Il y a plus d’une conclusion à tirer de cet aperçu sommaire de la dette européenne : c’est d’abord que le crédit, si malaisément qu’il se prête, se prête toujours plus ou moins et ne se décourage jamais entièrement. Cette commodité de pouvoir emprunter toujours est une des illusions auxquelles les gouvernemens sont le plus tentés de céder, parce qu’elle donne un air de force et d’avenir. Si le crédit se prête cependant, c’est bien le moins qu’il se paie. Lorsqu’on en use pour faire face aux nécessités d’une guerre extérieure, on peut encore compter sur les éventualités mêmes de la guerre pour se liquider; mais lorsqu’il doit servir, comme aujourd’hui, à remédier aux difficultés intérieures, on s’habitue trop naturellement à emprunter sans se préoccuper assez de rendre, ou l’on rend à la main droite en empruntant de la main gauche. Dût-on recourir à des prêteurs de plus en plus exigeans, on n’est jamais absolument à court, grâce au mouvement et à la distribution du capital européen. C’est cette facilité même qui séduit et qui trompe, parce qu’elle aide à dissimuler le poids de plus en plus lourd qu’elle ajoute aux charges publiques. On se dit qu’on crée des garanties de bon ordre et d’activité publique au moyen de l’emprunt, et l’on oublie que l’équilibre des budgets serait à lui seul la meilleure de toutes les garanties, si l’on savait l’établir par des expédiens moins factices. Le malheur est que cette science n’est ni du domaine de tous les hommes d’état ni de mise dans toutes les circonstances.
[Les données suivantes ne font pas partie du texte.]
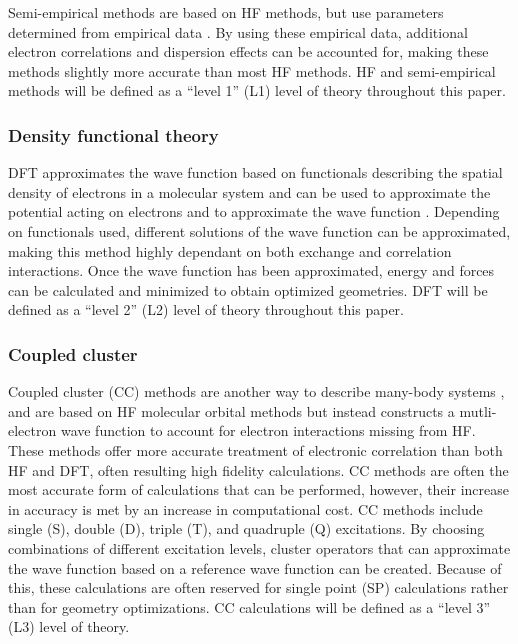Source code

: \documentclass[preprint, 11pt]{elsarticle} %
\begin{document}
Semi-empirical methods are based on HF methods, but use parameters determined from empirical data \cite{SEMethods:2014}. 
By using these empirical data, additional electron correlations and dispersion effects can be accounted for, making these methods slightly more accurate than most HF methods.
HF and semi-empirical methods will be defined as a ``level 1'' (L1) level of theory throughout this paper. 

\subsubsection{Density functional theory}

DFT approximates the wave function based on functionals describing the spatial density of electrons in a molecular system and can be used to approximate the potential acting on electrons and to approximate the wave function \cite{DFT:1964,dft:1994}.
Depending on functionals used, different solutions of the wave function can be approximated, making this method highly dependant on both exchange and correlation interactions. 
Once the wave function has been approximated, energy and forces can be calculated and minimized to obtain optimized geometries.
DFT will be defined as a ``level 2'' (L2) level of theory throughout this paper.

\subsubsection{Coupled cluster}

Coupled cluster (CC) methods are another way to describe many-body systems \cite{CC:2002}, and are based on HF molecular orbital methods but instead constructs a mutli-electron wave function to account for electron interactions missing from HF.
These methods offer more accurate treatment of electronic correlation than both HF and DFT, often resulting high fidelity calculations. 
CC methods are often the most accurate form of calculations that can be performed, however, their increase in accuracy is met by an increase in computational cost.
CC methods include single (S), double (D), triple (T), and quadruple (Q) excitations.  
By choosing combinations of different excitation levels, cluster operators that can approximate the wave function based on a reference wave function can be created.
Because of this, these calculations are often reserved for single point (SP) calculations rather than for geometry optimizations.
CC calculations will be defined as a ``level 3'' (L3) level of theory.
\end{document}
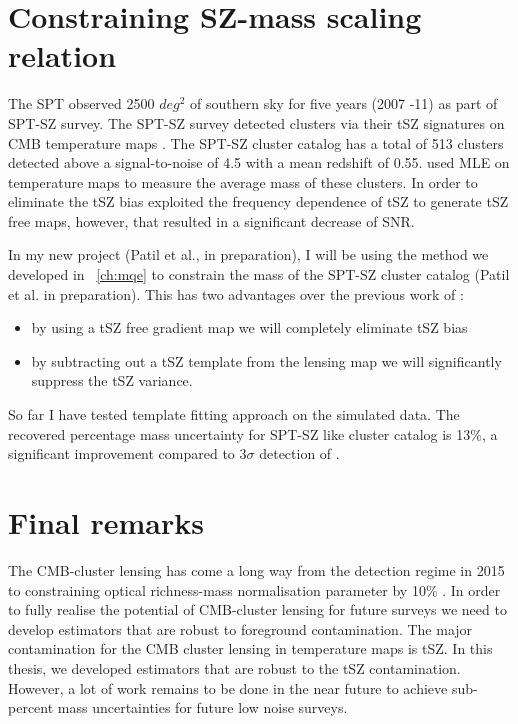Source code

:  
 

\section{Constraining SZ-mass scaling relation}
\label{sz_mass}
The SPT observed 2500 $deg^{2}$ of southern sky for five years (2007 -11) as part of SPT-SZ survey.
The SPT-SZ survey detected clusters via their tSZ signatures on CMB temperature maps \citep{bleem15}. The SPT-SZ cluster catalog has a total of 513 clusters detected above a signal-to-noise of 4.5 with a mean redshift of 0.55.
\citet{baxter15} used MLE on temperature maps to measure the average mass of these clusters. 
In order to eliminate the tSZ bias \citet{baxter15} exploited the frequency dependence of tSZ to generate tSZ free maps, however, that resulted in a significant decrease of SNR. 

In my new project (Patil et al., in preparation), I will be using the method we developed in  ~\ref{ch:mqe} to constrain the mass of the SPT-SZ cluster catalog (Patil et al. in preparation). This has two advantages over the previous work of \citet{baxter15}:
\begin{itemize}
\item by using a tSZ free gradient map we will completely eliminate tSZ bias
\item by subtracting out a tSZ template from the lensing map we will significantly suppress the tSZ variance. 
\end{itemize}
So far I have tested template fitting approach \citep{patil19} on the simulated data. The recovered percentage mass uncertainty for SPT-SZ like cluster catalog is 13\%, a significant improvement compared to $3\sigma$ detection of \citet{baxter15}.

\section{Final remarks}
\label{concluding_remarks}
The CMB-cluster lensing has come a long way from the detection regime in 2015 \citep{baxter15} to constraining optical richness-mass normalisation parameter by 10\% \citep{geach17}. 
In order to fully realise the potential of CMB-cluster lensing for future surveys we need to develop estimators that are robust to foreground contamination. 
The major contamination for the CMB cluster lensing in temperature maps is tSZ. 
In this thesis, we developed estimators that are robust to the tSZ contamination. %
However, a lot of work remains to be done in the near future to achieve sub-percent mass uncertainties for future low noise surveys.

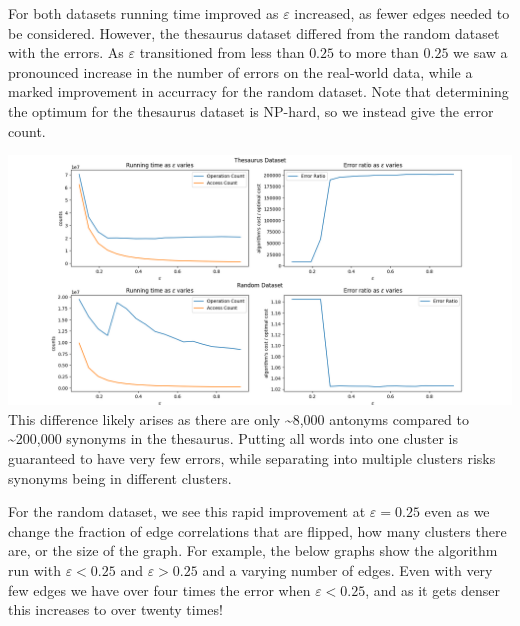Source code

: \documentclass[
]{article}
\begin{document}
For both datasets running time improved as {\(\varepsilon\)} increased,
as fewer edges needed to be considered. However, the thesaurus dataset
differed from the random dataset with the errors. As {\(\varepsilon\)}
transitioned from less than {\(0.25\)} to more than {\(0.25\)} we saw a
pronounced increase in the number of errors on the real-world data,
while a marked improvement in accurracy for the random dataset. Note
that determining the optimum for the thesaurus dataset is NP-hard, so we
instead give the error count.

\includegraphics{images/opposite_trends.png}\\
This difference likely arises as there are only \textasciitilde8,000
antonyms compared to \textasciitilde200,000 synonyms in the thesaurus.
Putting all words into one cluster is guaranteed to have very few
errors, while separating into multiple clusters risks synonyms being in
different clusters.

For the random dataset, we see this rapid improvement at
{\(\varepsilon = 0.25\)} even as we change the fraction of edge
correlations that are flipped, how many clusters there are, or the size
of the graph. For example, the below graphs show the algorithm run with
{\(\varepsilon < 0.25\)} and {\(\varepsilon > 0.25\)} and a varying
number of edges. Even with very few edges we have over four times the
error when {\(\varepsilon < 0.25\)}, and as it gets denser this
increases to over twenty times!
\end{document}
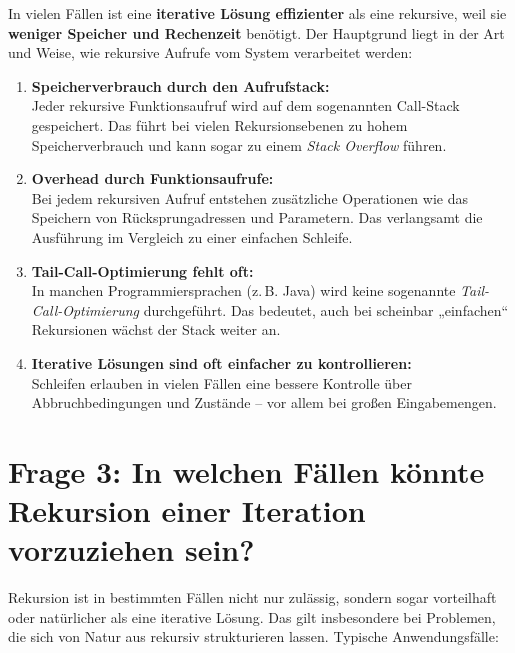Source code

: \documentclass{article}
\begin{document}
	In vielen Fällen ist eine \textbf{iterative Lösung effizienter} als eine rekursive, weil sie \textbf{weniger Speicher und Rechenzeit} benötigt. Der Hauptgrund liegt in der Art und Weise, wie rekursive Aufrufe vom System verarbeitet werden:
	\begin{enumerate}
		\item \textbf{Speicherverbrauch durch den Aufrufstack:} \\
		Jeder rekursive Funktionsaufruf wird auf dem sogenannten Call-Stack gespeichert. Das führt bei vielen Rekursionsebenen zu hohem Speicherverbrauch und kann sogar zu einem \emph{Stack Overflow} führen.
		
		\item \textbf{Overhead durch Funktionsaufrufe:} \\
		Bei jedem rekursiven Aufruf entstehen zusätzliche Operationen wie das Speichern von Rücksprungadressen und Parametern. Das verlangsamt die Ausführung im Vergleich zu einer einfachen Schleife.
		
		\item \textbf{Tail-Call-Optimierung fehlt oft:} \\
		In manchen Programmiersprachen (z.\,B. Java) wird keine sogenannte \emph{Tail-Call-Optimierung} durchgeführt. Das bedeutet, auch bei scheinbar „einfachen“ Rekursionen wächst der Stack weiter an.
		
		\item \textbf{Iterative Lösungen sind oft einfacher zu kontrollieren:} \\
		Schleifen erlauben in vielen Fällen eine bessere Kontrolle über Abbruchbedingungen und Zustände – vor allem bei großen Eingabemengen.
	\end{enumerate}
	
	
	\section*{Frage 3: In welchen Fällen könnte Rekursion einer Iteration vorzuziehen sein?}
	
	Rekursion ist in bestimmten Fällen nicht nur zulässig, sondern sogar vorteilhaft oder natürlicher als eine iterative Lösung. Das gilt insbesondere bei Problemen, die sich von Natur aus rekursiv strukturieren lassen. Typische Anwendungsfälle:
	
\end{document}

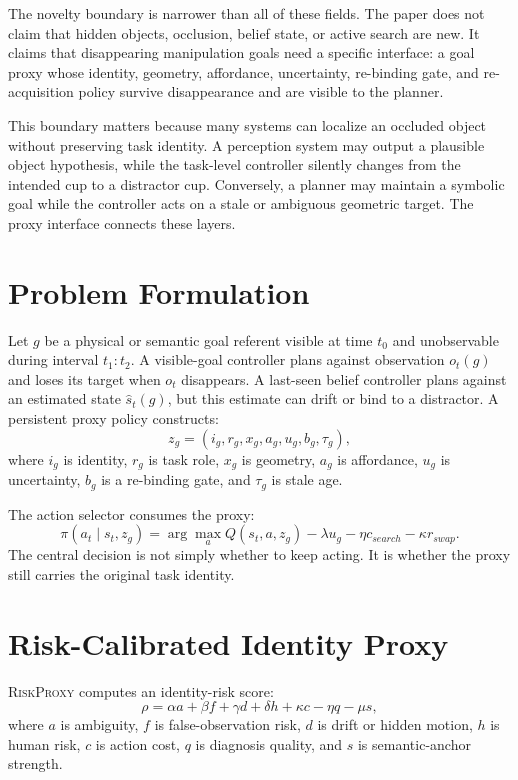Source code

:\documentclass{article}
\newcommand{\method}{\textsc{RiskProxy}\xspace}
\begin{document}
The novelty boundary is narrower than all of these fields. The paper does not claim that hidden objects, occlusion, belief state, or active search are new. It claims that disappearing manipulation goals need a specific interface: a goal proxy whose identity, geometry, affordance, uncertainty, re-binding gate, and re-acquisition policy survive disappearance and are visible to the planner.

This boundary matters because many systems can localize an occluded object without preserving task identity. A perception system may output a plausible object hypothesis, while the task-level controller silently changes from the intended cup to a distractor cup. Conversely, a planner may maintain a symbolic goal while the controller acts on a stale or ambiguous geometric target. The proxy interface connects these layers.

\section{Problem Formulation}

Let $g$ be a physical or semantic goal referent visible at time $t_0$ and unobservable during interval $t_1:t_2$. A visible-goal controller plans against observation $o_t(g)$ and loses its target when $o_t$ disappears. A last-seen belief controller plans against an estimated state $\hat{s}_t(g)$, but this estimate can drift or bind to a distractor. A persistent proxy policy constructs:
\[
    z_g = (i_g, r_g, x_g, a_g, u_g, b_g, \tau_g),
\]
where $i_g$ is identity, $r_g$ is task role, $x_g$ is geometry, $a_g$ is affordance, $u_g$ is uncertainty, $b_g$ is a re-binding gate, and $\tau_g$ is stale age.

The action selector consumes the proxy:
\[
    \pi(a_t \mid s_t, z_g) = \arg\max_a Q(s_t,a,z_g) - \lambda u_g - \eta c_{search} - \kappa r_{swap}.
\]
The central decision is not simply whether to keep acting. It is whether the proxy still carries the original task identity.

\section{Risk-Calibrated Identity Proxy}

\method computes an identity-risk score:
\[
\rho = \alpha a + \beta f + \gamma d + \delta h + \kappa c - \eta q - \mu s,
\]
where $a$ is ambiguity, $f$ is false-observation risk, $d$ is drift or hidden motion, $h$ is human risk, $c$ is action cost, $q$ is diagnosis quality, and $s$ is semantic-anchor strength.
\end{document}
L’Angleterre a été exceptionnellement favorisée lorsque le génie de sir Robert Peel et la prospérité des années antérieures à 1848 lui ont ouvert la carrière des réformes fiscales, qui rétablissent maintenant ses finances à vue d’œil. Le troisième trimestre de l’année 1851, pour lequel on a publié dernièrement le tableau officiel du produit net des recettes, dépasse encore de beaucoup le trimestre correspondant en 1850. Le progrès n’est pas seulement de 1851 sur 1850, il est d’un trimestre sur l’autre dans la même année. Nonobstant les réductions qui depuis l’année dernière ont diminué le droit à l’importation sur les sucres, les cafés et les bois, les douanes ont encore produit 83,190 livres de plus qu’à la même époque de l’année précédente. Durant le trimestre correspondant de 1850, l’excise avait pour la dernière fois perçu le droit sur les briques; l’excise n’en rapporte pas moins en octobre 1851 une augmentation de 36,511 livres. On avait calculé que la réduction des droits de timbre vaudrait au trésor une perte de 500,000 liv. sterl. par an; la perte n’étant pour ce trimestre que de 74,000, il y a sujet d’y voir une augmentation de produit plutôt qu’un déchet. Bref, l’accroissement total de ce trimestre sur celui de l’autre année est de 124,646 livres, et l’accroissement des douze mois pleins terminés au 10 octobre 1851, par rapport aux douze mois terminés en octobre 1850, est de 235,972 liv. Nous enregistrons soigneusement ces chiffres significatifs; peut-être finira-t-on par comprendre en France la leçon qu’ils nous donnent.